Algorithmic scoring and other automated analysis, like we have seen so far, can aid in the exploration and identification of viable investment candidates, but these methods cannot substitute for human review. Only with the help of an expert eye, the utilisation of extensive IP knowledge and data interpretation skills, is it possible to find the “needles in the haystack”; in this case, that means finding the lesser-known, innovative companies which are developing graphene battery technology.
We have shown in Table 2, a selection of particularly relevant smaller innovative companies extracted from our dataset. The Breakthrough Energy Coalition would do well to consider using their venture to invest in these types of companies; these are the ones where their funding would perhaps make the biggest impact.
Company | Size | Description | Graphene Battery-Related Patent Families |
Known Investments |
Nanoramic Laboratories
formerly Boston, USA |
Medium
(51-200) |
Offers an array of supercapacitors and specialises in nanotubes. Has patented a supercapacitor battery which can be made with graphene | 7 |
|
Skeleton Technologies
Tallinn, Harjumaa |
Medium
(51-200) |
A global leader in graphene-based ultracapacitors and energy-storage systems. | 4 |
|
Printed Energy
Brisbane, Australia with R&D facilities in Arizona, USA |
Design and develop printed energy storage devices which can incorporate graphene | 3 |
|
|
OneD Material
California, USA |
Small
(2-10) |
Patents manufacturing processes for making silicon-graphite active materials for high energy lithium-ion batteries | 2 |
|
Zenlabs Energy
California, USA |
Small | Creates hybrid lithium-ion batteries made from composite materials made with graphene | 2 |
Table 2: Potential investment targets in the graphene battery space
Studying the graphene supercapacitor patent landscape enabled us to verify that it is a rapidly expanding field. Mining the data revealed that large corporate technology companies such as LG and Samsung have been actively filing high-quality patents in this space for several years, while academic institutions have entered the game later but with increased volume – particularly in China. Automated analysis, coupled with in-depth manual review from our IP and technical experts, identified four particularly relevant companies in this space. They stood out as they are developing batteries with a focus or composition involving graphene.

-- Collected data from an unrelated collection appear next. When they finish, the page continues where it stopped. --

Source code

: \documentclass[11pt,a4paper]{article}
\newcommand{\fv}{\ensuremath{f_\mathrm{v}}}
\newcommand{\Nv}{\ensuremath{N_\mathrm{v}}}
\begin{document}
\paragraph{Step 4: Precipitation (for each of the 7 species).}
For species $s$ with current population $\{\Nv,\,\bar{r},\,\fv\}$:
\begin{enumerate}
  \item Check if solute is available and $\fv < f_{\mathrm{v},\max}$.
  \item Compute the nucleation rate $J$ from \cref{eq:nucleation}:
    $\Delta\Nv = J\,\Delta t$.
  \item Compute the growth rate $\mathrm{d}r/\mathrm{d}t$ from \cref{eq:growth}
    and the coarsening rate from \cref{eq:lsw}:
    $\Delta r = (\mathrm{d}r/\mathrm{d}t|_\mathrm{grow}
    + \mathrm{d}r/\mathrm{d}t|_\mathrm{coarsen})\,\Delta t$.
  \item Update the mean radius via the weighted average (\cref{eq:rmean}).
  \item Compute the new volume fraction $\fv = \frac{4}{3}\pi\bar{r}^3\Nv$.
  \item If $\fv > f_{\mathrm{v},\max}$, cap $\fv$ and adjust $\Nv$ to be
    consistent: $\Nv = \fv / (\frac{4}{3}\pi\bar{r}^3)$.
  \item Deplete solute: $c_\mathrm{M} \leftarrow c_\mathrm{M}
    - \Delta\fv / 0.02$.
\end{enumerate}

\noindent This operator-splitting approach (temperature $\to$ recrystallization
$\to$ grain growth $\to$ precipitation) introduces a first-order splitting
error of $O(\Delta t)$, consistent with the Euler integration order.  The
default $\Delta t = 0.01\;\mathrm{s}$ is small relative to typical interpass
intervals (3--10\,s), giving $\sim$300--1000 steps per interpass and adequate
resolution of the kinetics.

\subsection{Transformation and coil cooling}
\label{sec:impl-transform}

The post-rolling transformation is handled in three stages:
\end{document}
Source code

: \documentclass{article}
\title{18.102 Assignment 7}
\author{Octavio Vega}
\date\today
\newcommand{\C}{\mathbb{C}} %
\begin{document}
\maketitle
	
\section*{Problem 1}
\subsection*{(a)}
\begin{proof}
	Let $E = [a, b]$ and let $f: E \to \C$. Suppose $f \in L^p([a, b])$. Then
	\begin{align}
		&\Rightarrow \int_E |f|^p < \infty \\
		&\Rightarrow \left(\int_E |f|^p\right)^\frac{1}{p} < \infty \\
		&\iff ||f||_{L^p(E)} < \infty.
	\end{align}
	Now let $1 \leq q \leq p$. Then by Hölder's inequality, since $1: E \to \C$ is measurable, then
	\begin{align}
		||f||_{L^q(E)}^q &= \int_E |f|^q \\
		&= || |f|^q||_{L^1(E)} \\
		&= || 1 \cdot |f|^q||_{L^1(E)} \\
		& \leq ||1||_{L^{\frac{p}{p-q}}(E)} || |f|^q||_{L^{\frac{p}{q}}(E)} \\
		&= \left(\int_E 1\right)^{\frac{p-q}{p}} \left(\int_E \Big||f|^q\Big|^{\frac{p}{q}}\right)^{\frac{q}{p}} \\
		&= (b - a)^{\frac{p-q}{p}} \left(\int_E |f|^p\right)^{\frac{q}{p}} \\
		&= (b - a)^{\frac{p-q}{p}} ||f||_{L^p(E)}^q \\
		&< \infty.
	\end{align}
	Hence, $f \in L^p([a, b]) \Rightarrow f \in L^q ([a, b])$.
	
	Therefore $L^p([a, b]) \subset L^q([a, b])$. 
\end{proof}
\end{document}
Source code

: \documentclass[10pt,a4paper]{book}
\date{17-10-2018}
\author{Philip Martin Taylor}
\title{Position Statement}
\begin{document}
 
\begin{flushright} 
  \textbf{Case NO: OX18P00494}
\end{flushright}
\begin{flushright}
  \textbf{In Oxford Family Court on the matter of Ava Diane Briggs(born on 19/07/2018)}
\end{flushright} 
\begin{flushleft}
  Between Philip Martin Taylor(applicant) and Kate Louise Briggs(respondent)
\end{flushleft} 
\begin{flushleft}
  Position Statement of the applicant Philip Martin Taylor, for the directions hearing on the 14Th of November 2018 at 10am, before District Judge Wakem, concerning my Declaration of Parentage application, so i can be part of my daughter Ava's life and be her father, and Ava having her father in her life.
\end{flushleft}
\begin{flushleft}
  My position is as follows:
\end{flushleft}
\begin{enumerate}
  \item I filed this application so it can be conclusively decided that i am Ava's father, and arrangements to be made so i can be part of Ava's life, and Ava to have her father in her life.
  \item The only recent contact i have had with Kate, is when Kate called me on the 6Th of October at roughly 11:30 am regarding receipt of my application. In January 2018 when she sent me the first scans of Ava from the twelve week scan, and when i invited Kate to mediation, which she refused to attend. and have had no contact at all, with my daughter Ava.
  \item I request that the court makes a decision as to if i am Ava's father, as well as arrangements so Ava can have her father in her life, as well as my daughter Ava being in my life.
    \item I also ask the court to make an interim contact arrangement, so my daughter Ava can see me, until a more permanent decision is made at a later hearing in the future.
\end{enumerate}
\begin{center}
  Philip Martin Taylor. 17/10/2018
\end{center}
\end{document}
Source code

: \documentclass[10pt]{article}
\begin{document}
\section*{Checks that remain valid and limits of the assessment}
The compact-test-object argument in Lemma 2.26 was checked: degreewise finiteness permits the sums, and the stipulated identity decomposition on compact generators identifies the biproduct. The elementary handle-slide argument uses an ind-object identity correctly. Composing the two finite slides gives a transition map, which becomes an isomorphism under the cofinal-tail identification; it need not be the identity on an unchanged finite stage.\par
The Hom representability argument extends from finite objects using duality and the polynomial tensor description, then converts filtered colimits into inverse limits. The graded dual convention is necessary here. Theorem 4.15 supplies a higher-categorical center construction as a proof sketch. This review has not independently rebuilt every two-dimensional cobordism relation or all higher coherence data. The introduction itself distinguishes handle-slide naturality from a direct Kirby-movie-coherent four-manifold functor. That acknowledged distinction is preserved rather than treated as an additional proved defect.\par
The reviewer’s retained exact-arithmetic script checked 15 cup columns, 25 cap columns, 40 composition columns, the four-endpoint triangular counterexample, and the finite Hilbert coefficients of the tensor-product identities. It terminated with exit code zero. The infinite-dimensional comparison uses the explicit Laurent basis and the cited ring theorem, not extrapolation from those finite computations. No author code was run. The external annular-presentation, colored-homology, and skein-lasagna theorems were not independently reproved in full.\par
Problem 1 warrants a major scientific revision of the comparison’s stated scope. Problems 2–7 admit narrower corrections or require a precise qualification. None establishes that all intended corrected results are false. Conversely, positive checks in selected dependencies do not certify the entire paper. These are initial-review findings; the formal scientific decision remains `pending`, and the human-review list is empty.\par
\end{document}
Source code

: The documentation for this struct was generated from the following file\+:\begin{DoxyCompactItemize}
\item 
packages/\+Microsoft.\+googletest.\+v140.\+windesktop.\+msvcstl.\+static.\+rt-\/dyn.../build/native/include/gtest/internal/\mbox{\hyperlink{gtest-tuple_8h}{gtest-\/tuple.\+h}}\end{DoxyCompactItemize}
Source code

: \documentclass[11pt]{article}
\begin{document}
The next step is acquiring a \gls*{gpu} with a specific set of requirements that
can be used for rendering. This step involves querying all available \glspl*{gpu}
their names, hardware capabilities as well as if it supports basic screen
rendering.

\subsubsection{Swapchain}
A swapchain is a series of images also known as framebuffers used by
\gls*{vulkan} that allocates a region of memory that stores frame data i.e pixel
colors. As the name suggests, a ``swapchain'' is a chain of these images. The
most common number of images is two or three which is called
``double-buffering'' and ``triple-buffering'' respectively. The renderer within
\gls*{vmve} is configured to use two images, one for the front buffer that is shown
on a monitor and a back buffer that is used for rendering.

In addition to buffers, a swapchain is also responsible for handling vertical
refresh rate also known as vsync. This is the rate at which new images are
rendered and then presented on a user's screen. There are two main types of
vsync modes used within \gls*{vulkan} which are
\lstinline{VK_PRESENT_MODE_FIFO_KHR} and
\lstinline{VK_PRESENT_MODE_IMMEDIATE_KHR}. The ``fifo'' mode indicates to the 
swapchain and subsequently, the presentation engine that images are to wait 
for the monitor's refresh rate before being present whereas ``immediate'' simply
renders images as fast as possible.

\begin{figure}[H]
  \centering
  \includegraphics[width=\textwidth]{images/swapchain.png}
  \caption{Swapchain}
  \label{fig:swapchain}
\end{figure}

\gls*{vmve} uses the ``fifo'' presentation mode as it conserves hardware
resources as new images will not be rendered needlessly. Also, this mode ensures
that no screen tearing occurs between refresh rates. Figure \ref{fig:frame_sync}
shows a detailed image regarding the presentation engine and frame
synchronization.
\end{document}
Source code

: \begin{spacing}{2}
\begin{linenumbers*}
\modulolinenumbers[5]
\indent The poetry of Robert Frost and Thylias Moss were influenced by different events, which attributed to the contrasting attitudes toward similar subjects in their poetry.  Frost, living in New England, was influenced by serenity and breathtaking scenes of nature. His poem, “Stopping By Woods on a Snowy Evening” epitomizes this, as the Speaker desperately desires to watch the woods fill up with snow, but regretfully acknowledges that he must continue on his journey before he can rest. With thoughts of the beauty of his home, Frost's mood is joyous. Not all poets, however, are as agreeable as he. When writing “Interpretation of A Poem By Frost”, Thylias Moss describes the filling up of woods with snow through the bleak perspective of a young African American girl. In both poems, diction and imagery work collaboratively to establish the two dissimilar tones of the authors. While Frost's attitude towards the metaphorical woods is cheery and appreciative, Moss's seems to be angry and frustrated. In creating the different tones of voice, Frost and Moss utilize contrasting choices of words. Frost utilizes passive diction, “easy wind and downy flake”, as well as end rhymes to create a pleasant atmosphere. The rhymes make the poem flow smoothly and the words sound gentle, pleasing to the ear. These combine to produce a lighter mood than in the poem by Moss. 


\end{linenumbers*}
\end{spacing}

For investors, incubators and accelerators alike, intellectual property should be viewed as a useful tool for their decision making. Patent databases represent a wealth of valuable data on the latest technological developments. Exploiting this repository of information can help guide business and investment decisions. Mining IP databases and IP analysis can influence decisions by providing decision makers with a more complete picture of the technology and players in the space.